189 Misc. 795 | N.Y. Sur. Ct. | 1946
Petitioner has filed the first account of its proceedings as trustee of a discretionary common trust fund, in accordance with the mandate of subdivision 10.of section 100-c of the Banking Law. In the petition it asks instructions in respect of matters which are identical with certain of the questions raised in an accounting by Bank of New York as trustee
(1) The ordinary expenses of an accounting proceeding may be paid out of the common fund and are a proper charge against the principal of the common fund as of the date of the decree.
(2) - In accordance with the plan of operation of the petitioner it is not required to amortize premiums paid on securities purchased, by it as trustee of the common trust fund.

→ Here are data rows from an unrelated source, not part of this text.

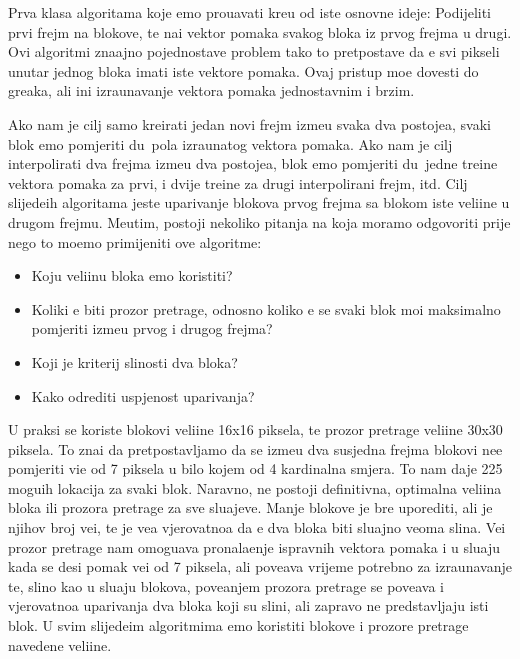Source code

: Prva klasa algoritama koje \cj emo prou\ch avati kre\cj u od iste osnovne ideje: Podijeliti prvi frejm na blokove, te na\cj i vektor pomaka svakog bloka iz prvog frejma u drugi. Ovi algoritmi zna\ch ajno pojednostave problem tako \sh to
pretpostave da \cj e svi pikseli unutar jednog bloka imati iste vektore pomaka. Ovaj pristup mo\zh e dovesti do gre\sh aka, ali \ch ini izra\ch unavanje vektora pomaka jednostavnim i brzim.

Ako nam je cilj samo kreirati jedan novi frejm izme\dj u svaka dva postoje\cj a, svaki blok \cj emo pomjeriti du\zh\ pola izra\ch unatog vektora pomaka. Ako nam je cilj interpolirati dva frejma izme\dj u dva postoje\cj a, blok \cj emo 
pomjeriti du\zh\ jedne tre\cj ine vektora pomaka za prvi, i dvije tre\cj ine za drugi interpolirani frejm, itd. Cilj slijede\cj ih algoritama jeste uparivanje blokova prvog frejma sa blokom iste veli\ch ine u drugom frejmu. Me\dj utim,
postoji nekoliko pitanja na koja moramo odgovoriti prije nego \sh to mo\zh emo primijeniti ove algoritme:

\begin{itemize}
	\item Koju veli\ch inu bloka \cj emo koristiti?
	\item Koliki \cj e biti prozor pretrage, odnosno koliko \cj e se svaki blok mo\cj i maksimalno pomjeriti izme\dj u prvog i drugog frejma?
	\item Koji je kriterij sli\ch nosti dva bloka?
	\item Kako odrediti uspje\sh nost uparivanja?
\end{itemize}

U praksi se koriste blokovi veli\ch ine 16x16 piksela, te prozor pretrage veli\ch ine 30x30 piksela. To zna\ch i da pretpostavljamo da se izme\dj u dva susjedna frejma blokovi ne\cj e pomjeriti vi\sh e od 7 piksela u bilo kojem od 4
kardinalna smjera. To nam daje 225 mogu\cj ih lokacija za svaki blok. Naravno, ne postoji definitivna, optimalna veli\ch ina bloka ili prozora pretrage za sve slu\ch ajeve. Manje blokove je br\zh e uporediti, ali je njihov broj ve\cj i,
te je ve\cj a vjerovatno\cj a da \cj e dva bloka biti slu\ch ajno veoma sli\ch na. Ve\cj i prozor pretrage nam omogu\cj ava pronala\zh enje ispravnih vektora pomaka i u slu\ch aju kada se desi pomak ve\cj i od 7 piksela, ali
pove\cj ava vrijeme potrebno za izra\ch unavanje te, sli\ch no kao u slu\ch aju blokova, pove\cj anjem prozora pretrage se pove\cj ava i vjerovatno\cj a uparivanja dva bloka koji su sli\ch ni, ali zapravo ne
predstavljaju isti blok. U svim slijede\cj im algoritmima \cj emo koristiti blokove i prozore pretrage navedene veli\ch ine.

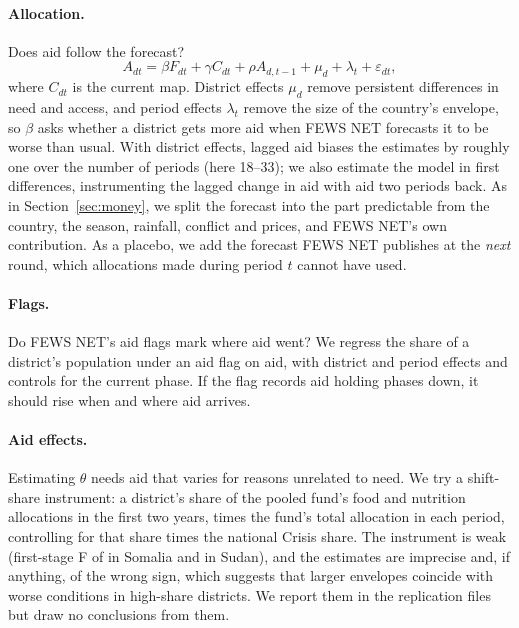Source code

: \documentclass[11pt]{article}
\begin{document}
\begin{appendices}
\paragraph{Allocation.} Does aid follow the forecast?
\begin{equation*}
A_{dt} = \beta F_{dt} + \gamma C_{dt} + \rho A_{d,t-1} + \mu_d + \lambda_t + \varepsilon_{dt},
\end{equation*}
where $C_{dt}$ is the current map. District effects $\mu_d$ remove persistent differences in need and access, and period effects $\lambda_t$ remove the size of the country's envelope, so $\beta$ asks whether a district gets more aid when FEWS NET forecasts it to be worse than usual. With district effects, lagged aid biases the estimates by roughly one over the number of periods (here 18--33); we also estimate the model in first differences, instrumenting the lagged change in aid with aid two periods back. As in Section~\ref{sec:money}, we split the forecast into the part predictable from the country, the season, rainfall, conflict and prices, and FEWS NET's own contribution. As a placebo, we add the forecast FEWS NET publishes at the \emph{next} round, which allocations made during period $t$ cannot have used.

\paragraph{Flags.} Do FEWS NET's aid flags mark where aid went? We regress the share of a district's population under an aid flag on aid, with district and period effects and controls for the current phase. If the flag records aid holding phases down, it should rise when and where aid arrives.

\paragraph{Aid effects.} Estimating $\theta$ needs aid that varies for reasons unrelated to need. We try a shift-share instrument: a district's share of the pooled fund's food and nutrition allocations in the first two years, times the fund's total allocation in each period, controlling for that share times the national Crisis share. The instrument is weak (first-stage F of \subSoIvF{} in Somalia and \subSdIvF{} in Sudan), and the estimates are imprecise and, if anything, of the wrong sign, which suggests that larger envelopes coincide with worse conditions in high-share districts. We report them in the replication files but draw no conclusions from them.


\end{appendices}
\end{document}
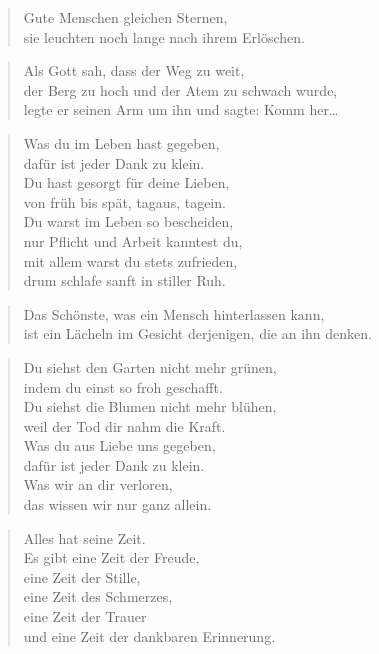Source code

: \documentclass[ngerman,a4paper,11pt]{scrreprt}
\begin{document}
\begin{verse}
Gute Menschen gleichen Sternen, \\
sie leuchten noch lange nach ihrem Erlöschen. \\
\end{verse}

\begin{verse}
Als Gott sah, dass der Weg zu weit, \\
der Berg zu hoch und der Atem zu schwach wurde, \\
legte er seinen Arm um ihn und sagte: Komm her\ldots{} \\
\end{verse}

\begin{verse}
Was du im Leben hast gegeben, \\
dafür ist jeder Dank zu klein. \\
Du hast gesorgt für deine Lieben, \\
von früh bis spät, tagaus, tagein. \\
Du warst im Leben so bescheiden, \\
nur Pflicht und Arbeit kanntest du, \\
mit allem warst du stets zufrieden, \\
drum schlafe sanft in stiller Ruh. \\
\end{verse}

\begin{verse}
Das Schönste, was ein Mensch hinterlassen kann, \\
ist ein Lächeln im Gesicht derjenigen, die an ihn denken. \\
\end{verse}

\begin{verse}
Du siehst den Garten nicht mehr grünen, \\
indem du einst so froh geschafft. \\
Du siehst die Blumen nicht mehr blühen, \\
weil der Tod dir nahm die Kraft. \\
Was du aus Liebe uns gegeben, \\
dafür ist jeder Dank zu klein. \\
Was wir an dir verloren, \\
das wissen wir nur ganz allein. \\
\end{verse}

\begin{verse}
Alles hat seine Zeit. \\
Es gibt eine Zeit der Freude, \\
eine Zeit der Stille, \\
eine Zeit des Schmerzes, \\
eine Zeit der Trauer \\
und eine Zeit der dankbaren Erinnerung. \\
\end{verse}
\end{document}
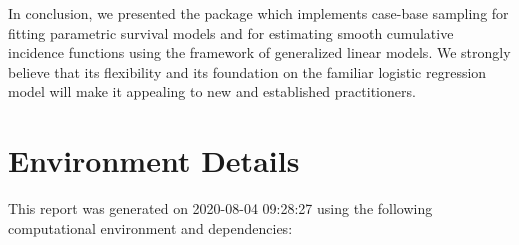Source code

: \documentclass[
]{jss}
\begin{document}
In conclusion, we presented the  package 
which implements case-base sampling for fitting parametric survival
models and for estimating smooth cumulative incidence functions using
the framework of generalized linear models. We strongly believe that its
flexibility and its foundation on the familiar logistic regression model
will make it appealing to new and established practitioners.

\hypertarget{environment-details}{%
\section{Environment Details}\label{environment-details}}

This report was generated on 2020-08-04 09:28:27 using the following
computational environment and dependencies:
\end{document}
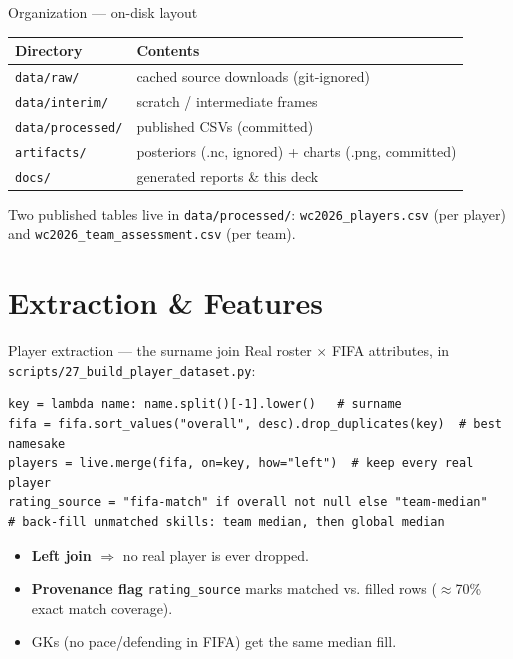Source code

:\documentclass[aspectratio=169]{beamer}
\begin{document}
\begin{frame}{Organization --- on-disk layout}
\centering
\begin{tabular}{@{}ll@{}}
\toprule
Directory & Contents \\
\midrule
\texttt{data/raw/}       & cached source downloads (git-ignored) \\
\texttt{data/interim/}   & scratch / intermediate frames \\
\texttt{data/processed/} & published CSVs (committed) \\
\texttt{artifacts/}      & posteriors (.nc, ignored) + charts (.png, committed) \\
\texttt{docs/}           & generated reports \& this deck \\
\bottomrule
\end{tabular}
\vspace{1em}
\footnotesize Two published tables live in \texttt{data/processed/}:
\texttt{wc2026\_players.csv} (per player) and
\texttt{wc2026\_team\_assessment.csv} (per team).
\end{frame}

\section{Extraction \& Features}

\begin{frame}[fragile]{Player extraction --- the surname join}
Real roster $\times$ FIFA attributes, in \texttt{scripts/27\_build\_player\_dataset.py}:
\begin{lstlisting}
key = lambda name: name.split()[-1].lower()   # surname
fifa = fifa.sort_values("overall", desc).drop_duplicates(key)  # best namesake
players = live.merge(fifa, on=key, how="left")  # keep every real player
rating_source = "fifa-match" if overall not null else "team-median"
# back-fill unmatched skills: team median, then global median
\end{lstlisting}
\begin{itemize}\footnotesize
  \item \textbf{Left join} $\Rightarrow$ no real player is ever dropped.
  \item \textbf{Provenance flag} \texttt{rating\_source} marks matched vs.
        filled rows ($\approx$70\% exact match coverage).
  \item GKs (no pace/defending in FIFA) get the same median fill.
\end{itemize}
\end{frame}
\end{document}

An investment made by petitioner in its separate capacity as trustee of the common fund is an investment by an entirely separate entity and petitioner has no concern with any rule of amortization that might be applicable if the investment had been made by a participating estate or fund.
(3) In determining the maximum amount that may be invested in participations in the common fund, the “ presently payable ” test is to be applied, in accordance with the Banking Board’s interpretation of its own regulation.
(4) Where an instrument creates separate and distinct trusts, the funds of each separate trust may be invested in the common fund if such investments do not conflict with the regulations of the Banking Board. The words “ the instrument ” which appear in the second sentence of subdivision 1 of section 100-c of the Banking Law, were intended to refer to the source of authority to invest in the common fund and not to constitute a limitation upon the maximum amount that could be invested by all the separate trusts created in the same instrument.
(5) The court approves the practice adopted by the petitioner in issuing units of participation for United States Savings Bonds, Series G-, at par, and in using the cost or par value of the bonds in the periodic valuations required by the statute.'
One of the special guardians raises a further question in respect of the giving of notice to beneficiaries of the participating estates or trusts.
The special guardian contends that certain persons, were entitled to notice under the statute and that no notice was sent to them. He recommends that the decree to be entered provide that it shall not be binding on the designated persons. Even if it be assumed (without deciding the question) that these persons were entitled to notice, nevertheless, it is unnecessary to provide in the decree respecting its binding effect upon them or upon any other person. The statute prescribes the rights and remedies of any person entitled to notice who was not properly furnished with such notice, and the decree should neither enlarge nor diminish the rights given by statute to the beneficiaries.
Submit decree on notice settling the account accordingly.
See, also, Matter of Security Trust Co. of Rochester, 189 Misc. 748. — [Rep.